Two American authors have filed a lawsuit against OpenAI, the parent company of ChatGPT, claiming that OpenAI used their works to train artificial intelligence without obtaining copyright authorization.
The lawsuit alleges that Massachusetts-based authors Paul Trembley and Mona Awad claim that ChatGPT directly copied their book data without their consent to conduct training, which is a violation of their copyright. Trembley’s work includes “A Head Full of Ghosts,” while Awad is known for “13 Ways of Looking at a Fat Girl” and “Bunny.”
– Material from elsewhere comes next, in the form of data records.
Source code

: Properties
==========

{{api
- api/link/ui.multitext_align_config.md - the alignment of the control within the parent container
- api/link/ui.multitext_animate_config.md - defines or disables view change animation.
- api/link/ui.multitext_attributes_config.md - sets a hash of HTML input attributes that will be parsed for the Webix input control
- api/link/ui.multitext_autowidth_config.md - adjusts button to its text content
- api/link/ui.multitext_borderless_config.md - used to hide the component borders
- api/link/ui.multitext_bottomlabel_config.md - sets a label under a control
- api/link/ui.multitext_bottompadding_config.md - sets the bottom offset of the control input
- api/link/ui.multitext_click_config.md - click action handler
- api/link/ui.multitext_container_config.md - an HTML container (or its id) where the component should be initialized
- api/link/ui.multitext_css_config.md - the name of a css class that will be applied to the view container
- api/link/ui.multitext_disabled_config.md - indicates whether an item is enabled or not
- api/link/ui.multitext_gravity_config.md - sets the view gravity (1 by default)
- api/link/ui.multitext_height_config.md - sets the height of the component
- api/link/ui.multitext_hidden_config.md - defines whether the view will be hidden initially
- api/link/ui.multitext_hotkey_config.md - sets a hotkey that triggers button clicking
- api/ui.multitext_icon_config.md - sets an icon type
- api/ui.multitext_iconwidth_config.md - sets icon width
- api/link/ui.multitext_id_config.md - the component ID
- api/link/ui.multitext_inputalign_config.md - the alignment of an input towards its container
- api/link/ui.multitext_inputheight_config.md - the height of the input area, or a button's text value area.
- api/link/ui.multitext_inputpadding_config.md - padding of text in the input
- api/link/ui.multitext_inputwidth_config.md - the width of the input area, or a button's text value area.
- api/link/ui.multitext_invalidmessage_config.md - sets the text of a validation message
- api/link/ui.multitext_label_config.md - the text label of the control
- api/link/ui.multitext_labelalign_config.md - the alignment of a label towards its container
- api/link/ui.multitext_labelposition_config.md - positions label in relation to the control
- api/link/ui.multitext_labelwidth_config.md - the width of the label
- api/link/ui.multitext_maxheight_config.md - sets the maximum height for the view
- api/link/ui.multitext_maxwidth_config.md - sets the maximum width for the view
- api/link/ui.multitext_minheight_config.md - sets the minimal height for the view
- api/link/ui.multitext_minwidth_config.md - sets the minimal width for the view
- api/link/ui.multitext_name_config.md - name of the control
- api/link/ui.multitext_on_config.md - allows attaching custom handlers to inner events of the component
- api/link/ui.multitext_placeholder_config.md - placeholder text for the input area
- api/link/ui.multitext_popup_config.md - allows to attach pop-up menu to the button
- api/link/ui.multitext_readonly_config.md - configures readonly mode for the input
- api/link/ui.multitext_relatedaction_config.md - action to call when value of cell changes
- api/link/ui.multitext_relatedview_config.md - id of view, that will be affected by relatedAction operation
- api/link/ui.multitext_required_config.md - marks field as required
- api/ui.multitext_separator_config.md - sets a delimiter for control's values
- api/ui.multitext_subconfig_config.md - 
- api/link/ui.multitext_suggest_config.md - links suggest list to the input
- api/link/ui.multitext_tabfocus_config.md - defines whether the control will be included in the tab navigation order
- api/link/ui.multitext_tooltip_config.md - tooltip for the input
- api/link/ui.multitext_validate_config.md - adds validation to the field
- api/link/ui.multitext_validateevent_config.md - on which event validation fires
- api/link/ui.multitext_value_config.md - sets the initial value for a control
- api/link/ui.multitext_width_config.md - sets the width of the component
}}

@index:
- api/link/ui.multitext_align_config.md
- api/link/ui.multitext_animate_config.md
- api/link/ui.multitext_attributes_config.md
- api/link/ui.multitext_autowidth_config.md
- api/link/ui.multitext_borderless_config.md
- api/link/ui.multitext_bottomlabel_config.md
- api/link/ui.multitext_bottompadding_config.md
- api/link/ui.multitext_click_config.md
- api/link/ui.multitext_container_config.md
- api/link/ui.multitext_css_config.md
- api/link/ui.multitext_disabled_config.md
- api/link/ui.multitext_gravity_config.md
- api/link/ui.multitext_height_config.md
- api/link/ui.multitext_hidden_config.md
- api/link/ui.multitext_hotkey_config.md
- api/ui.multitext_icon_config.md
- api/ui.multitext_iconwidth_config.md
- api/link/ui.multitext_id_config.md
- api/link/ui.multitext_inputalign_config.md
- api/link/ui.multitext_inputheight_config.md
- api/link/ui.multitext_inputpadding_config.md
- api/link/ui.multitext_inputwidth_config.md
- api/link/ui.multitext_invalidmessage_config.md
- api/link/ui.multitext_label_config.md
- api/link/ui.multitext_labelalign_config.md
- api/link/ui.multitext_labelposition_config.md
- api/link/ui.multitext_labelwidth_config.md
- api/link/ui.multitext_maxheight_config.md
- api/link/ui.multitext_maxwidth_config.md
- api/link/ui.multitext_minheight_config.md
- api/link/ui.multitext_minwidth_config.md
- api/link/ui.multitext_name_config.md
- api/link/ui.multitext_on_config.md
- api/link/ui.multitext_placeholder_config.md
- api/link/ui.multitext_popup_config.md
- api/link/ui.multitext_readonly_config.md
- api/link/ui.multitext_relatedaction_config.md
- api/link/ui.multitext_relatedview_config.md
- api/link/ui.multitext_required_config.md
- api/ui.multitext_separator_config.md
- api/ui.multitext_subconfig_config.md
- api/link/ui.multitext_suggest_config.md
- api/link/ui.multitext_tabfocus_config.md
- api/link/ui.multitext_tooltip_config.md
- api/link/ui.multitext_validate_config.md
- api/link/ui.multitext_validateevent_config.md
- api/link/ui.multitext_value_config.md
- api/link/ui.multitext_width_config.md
These two authors claim that the books generated by ChatGPT are identical to their published articles, indicating that their works were included in the database used to train ChatGPT.
Chatbots are trained on a large amount of textual data, and OpenAI has not disclosed the specific data used to train ChatGPT, but the company says that it usually crawls web data, including file libraries and Wikipedia. Books are an ideal choice for training artificial intelligence because they often contain “high-quality, well-edited long articles” that store the essence of human thought.
According to the lawsuit, OpenAI’s training data includes more than 300,000 books, including the controversial “shadow library” with unclear copyright ownership.
Proving how and where ChatGPT collected this information, and whether these authors suffered economic losses, may be a challenge. This is because ChatGPT also uses a large amount of web data for training, including discussions of these books by netizens.
The lawsuit represents copyright owners nationwide in the United States, seeking an undisclosed amount of compensation. Currently, OpenAI representatives have not responded to the matter.
Andres Guadamuz, an expert in intellectual property law at the University of Sussex, said this is the first copyright lawsuit against ChatGPT. He added that the lawsuit will explore the “legal boundaries” of the generative artificial intelligence field.
Just a few days ago, OpenAI was also sued in California for allegedly stealing and misusing a large amount of private data on the Internet to train ChatGPT without permission.